[Entries taken from a collection]
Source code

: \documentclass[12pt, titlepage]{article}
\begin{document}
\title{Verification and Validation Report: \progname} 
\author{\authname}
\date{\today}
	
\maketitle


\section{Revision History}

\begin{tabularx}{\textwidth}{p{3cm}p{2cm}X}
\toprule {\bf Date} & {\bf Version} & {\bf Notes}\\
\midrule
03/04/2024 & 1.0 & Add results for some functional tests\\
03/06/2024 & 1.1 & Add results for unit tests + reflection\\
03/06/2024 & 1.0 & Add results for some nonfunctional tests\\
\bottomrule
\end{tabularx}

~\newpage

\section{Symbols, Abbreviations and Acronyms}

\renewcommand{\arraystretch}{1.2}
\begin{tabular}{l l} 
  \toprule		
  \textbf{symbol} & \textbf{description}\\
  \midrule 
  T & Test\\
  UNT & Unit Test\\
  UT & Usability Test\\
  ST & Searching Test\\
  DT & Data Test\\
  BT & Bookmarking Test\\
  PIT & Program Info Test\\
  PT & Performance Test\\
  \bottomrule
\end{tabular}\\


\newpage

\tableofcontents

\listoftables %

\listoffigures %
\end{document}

Assignment ▸ The answer consists of the line holding "ST & Searching Test\\" and every line after it up to the end of the records, word for word.

Exercise response ▸
  ST & Searching Test\\
  DT & Data Test\\
  BT & Bookmarking Test\\
  PIT & Program Info Test\\
  PT & Performance Test\\
  \bottomrule
\end{tabular}\\


\newpage

\tableofcontents

\listoftables %

\listoffigures %
\end{document}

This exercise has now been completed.